Work instructions — A verbatim copy of every record is required, and no pictures should be included.
*** Entries provided
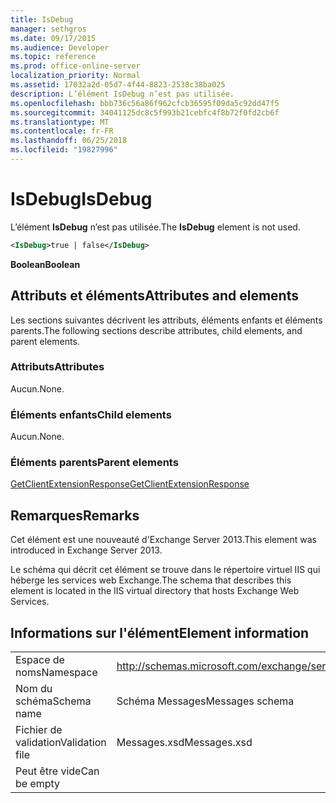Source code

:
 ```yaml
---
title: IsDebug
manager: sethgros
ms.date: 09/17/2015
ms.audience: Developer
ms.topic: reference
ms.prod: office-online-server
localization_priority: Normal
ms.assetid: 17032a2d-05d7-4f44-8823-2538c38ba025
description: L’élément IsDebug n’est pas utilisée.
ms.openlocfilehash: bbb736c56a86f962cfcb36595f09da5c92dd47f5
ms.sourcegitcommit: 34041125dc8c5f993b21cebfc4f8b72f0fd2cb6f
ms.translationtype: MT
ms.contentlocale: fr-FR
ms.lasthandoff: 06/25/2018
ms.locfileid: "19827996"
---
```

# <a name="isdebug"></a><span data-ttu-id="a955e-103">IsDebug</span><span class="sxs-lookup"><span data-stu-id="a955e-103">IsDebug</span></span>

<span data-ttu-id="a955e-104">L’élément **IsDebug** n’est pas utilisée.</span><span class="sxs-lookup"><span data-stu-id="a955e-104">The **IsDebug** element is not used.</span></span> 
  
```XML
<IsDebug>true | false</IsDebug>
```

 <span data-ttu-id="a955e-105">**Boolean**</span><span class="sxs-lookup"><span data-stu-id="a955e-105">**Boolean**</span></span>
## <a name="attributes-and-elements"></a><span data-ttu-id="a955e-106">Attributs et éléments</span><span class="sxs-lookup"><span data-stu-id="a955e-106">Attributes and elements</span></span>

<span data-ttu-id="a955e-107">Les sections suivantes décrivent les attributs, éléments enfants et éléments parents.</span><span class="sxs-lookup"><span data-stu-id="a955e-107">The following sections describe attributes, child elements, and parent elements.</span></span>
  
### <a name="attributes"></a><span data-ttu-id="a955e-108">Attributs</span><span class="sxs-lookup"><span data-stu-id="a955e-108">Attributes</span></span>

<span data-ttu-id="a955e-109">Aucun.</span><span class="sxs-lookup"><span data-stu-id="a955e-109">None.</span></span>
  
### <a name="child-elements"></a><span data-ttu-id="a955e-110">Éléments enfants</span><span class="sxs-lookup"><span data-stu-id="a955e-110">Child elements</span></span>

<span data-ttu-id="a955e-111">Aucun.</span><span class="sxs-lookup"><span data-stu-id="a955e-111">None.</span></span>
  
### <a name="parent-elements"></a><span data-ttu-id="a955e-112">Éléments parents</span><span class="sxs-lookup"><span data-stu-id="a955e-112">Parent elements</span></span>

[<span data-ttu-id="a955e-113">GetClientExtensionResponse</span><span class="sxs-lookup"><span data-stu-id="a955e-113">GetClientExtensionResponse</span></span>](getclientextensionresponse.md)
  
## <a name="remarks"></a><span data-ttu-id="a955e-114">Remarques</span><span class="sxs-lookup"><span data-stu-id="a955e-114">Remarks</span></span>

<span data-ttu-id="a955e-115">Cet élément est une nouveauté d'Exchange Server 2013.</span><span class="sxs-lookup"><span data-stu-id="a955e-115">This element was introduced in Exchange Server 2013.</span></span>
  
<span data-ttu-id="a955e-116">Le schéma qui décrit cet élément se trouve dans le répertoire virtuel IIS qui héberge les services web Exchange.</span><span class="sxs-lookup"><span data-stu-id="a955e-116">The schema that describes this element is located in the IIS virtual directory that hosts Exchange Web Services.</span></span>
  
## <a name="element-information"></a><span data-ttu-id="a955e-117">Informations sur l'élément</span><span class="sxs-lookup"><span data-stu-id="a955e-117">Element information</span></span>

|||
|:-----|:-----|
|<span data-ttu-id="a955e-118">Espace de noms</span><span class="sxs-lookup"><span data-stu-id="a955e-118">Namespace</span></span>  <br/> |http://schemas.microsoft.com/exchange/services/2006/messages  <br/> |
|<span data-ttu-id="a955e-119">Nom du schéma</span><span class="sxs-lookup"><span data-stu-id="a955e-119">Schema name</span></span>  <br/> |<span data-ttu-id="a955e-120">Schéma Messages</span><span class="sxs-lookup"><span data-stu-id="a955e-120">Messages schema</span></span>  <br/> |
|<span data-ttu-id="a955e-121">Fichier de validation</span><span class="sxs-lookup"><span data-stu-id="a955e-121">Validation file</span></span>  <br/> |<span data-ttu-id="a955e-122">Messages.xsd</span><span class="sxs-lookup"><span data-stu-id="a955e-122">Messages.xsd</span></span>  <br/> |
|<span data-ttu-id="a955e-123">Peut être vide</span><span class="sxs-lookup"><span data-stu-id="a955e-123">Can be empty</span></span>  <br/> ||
******
Solution to the problem —
Source code

:
 ```yaml
---
title: IsDebug
manager: sethgros
ms.date: 09/17/2015
ms.audience: Developer
ms.topic: reference
ms.prod: office-online-server
localization_priority: Normal
ms.assetid: 17032a2d-05d7-4f44-8823-2538c38ba025
description: L’élément IsDebug n’est pas utilisée.
ms.openlocfilehash: bbb736c56a86f962cfcb36595f09da5c92dd47f5
ms.sourcegitcommit: 34041125dc8c5f993b21cebfc4f8b72f0fd2cb6f
ms.translationtype: MT
ms.contentlocale: fr-FR
ms.lasthandoff: 06/25/2018
ms.locfileid: "19827996"
---
```

# <a name="isdebug"></a><span data-ttu-id="a955e-103">IsDebug</span><span class="sxs-lookup"><span data-stu-id="a955e-103">IsDebug</span></span>

<span data-ttu-id="a955e-104">L’élément **IsDebug** n’est pas utilisée.</span><span class="sxs-lookup"><span data-stu-id="a955e-104">The **IsDebug** element is not used.</span></span> 
  
```XML
<IsDebug>true | false</IsDebug>
```

 <span data-ttu-id="a955e-105">**Boolean**</span><span class="sxs-lookup"><span data-stu-id="a955e-105">**Boolean**</span></span>
## <a name="attributes-and-elements"></a><span data-ttu-id="a955e-106">Attributs et éléments</span><span class="sxs-lookup"><span data-stu-id="a955e-106">Attributes and elements</span></span>

<span data-ttu-id="a955e-107">Les sections suivantes décrivent les attributs, éléments enfants et éléments parents.</span><span class="sxs-lookup"><span data-stu-id="a955e-107">The following sections describe attributes, child elements, and parent elements.</span></span>
  
### <a name="attributes"></a><span data-ttu-id="a955e-108">Attributs</span><span class="sxs-lookup"><span data-stu-id="a955e-108">Attributes</span></span>

<span data-ttu-id="a955e-109">Aucun.</span><span class="sxs-lookup"><span data-stu-id="a955e-109">None.</span></span>
  
### <a name="child-elements"></a><span data-ttu-id="a955e-110">Éléments enfants</span><span class="sxs-lookup"><span data-stu-id="a955e-110">Child elements</span></span>

<span data-ttu-id="a955e-111">Aucun.</span><span class="sxs-lookup"><span data-stu-id="a955e-111">None.</span></span>
  
### <a name="parent-elements"></a><span data-ttu-id="a955e-112">Éléments parents</span><span class="sxs-lookup"><span data-stu-id="a955e-112">Parent elements</span></span>

[<span data-ttu-id="a955e-113">GetClientExtensionResponse</span><span class="sxs-lookup"><span data-stu-id="a955e-113">GetClientExtensionResponse</span></span>](getclientextensionresponse.md)
  
## <a name="remarks"></a><span data-ttu-id="a955e-114">Remarques</span><span class="sxs-lookup"><span data-stu-id="a955e-114">Remarks</span></span>

<span data-ttu-id="a955e-115">Cet élément est une nouveauté d'Exchange Server 2013.</span><span class="sxs-lookup"><span data-stu-id="a955e-115">This element was introduced in Exchange Server 2013.</span></span>
  
<span data-ttu-id="a955e-116">Le schéma qui décrit cet élément se trouve dans le répertoire virtuel IIS qui héberge les services web Exchange.</span><span class="sxs-lookup"><span data-stu-id="a955e-116">The schema that describes this element is located in the IIS virtual directory that hosts Exchange Web Services.</span></span>
  
## <a name="element-information"></a><span data-ttu-id="a955e-117">Informations sur l'élément</span><span class="sxs-lookup"><span data-stu-id="a955e-117">Element information</span></span>

|||
|:-----|:-----|
|<span data-ttu-id="a955e-118">Espace de noms</span><span class="sxs-lookup"><span data-stu-id="a955e-118">Namespace</span></span>  <br/> |http://schemas.microsoft.com/exchange/services/2006/messages  <br/> |
|<span data-ttu-id="a955e-119">Nom du schéma</span><span class="sxs-lookup"><span data-stu-id="a955e-119">Schema name</span></span>  <br/> |<span data-ttu-id="a955e-120">Schéma Messages</span><span class="sxs-lookup"><span data-stu-id="a955e-120">Messages schema</span></span>  <br/> |
|<span data-ttu-id="a955e-121">Fichier de validation</span><span class="sxs-lookup"><span data-stu-id="a955e-121">Validation file</span></span>  <br/> |<span data-ttu-id="a955e-122">Messages.xsd</span><span class="sxs-lookup"><span data-stu-id="a955e-122">Messages.xsd</span></span>  <br/> |
|<span data-ttu-id="a955e-123">Peut être vide</span><span class="sxs-lookup"><span data-stu-id="a955e-123">Can be empty</span></span>  <br/> ||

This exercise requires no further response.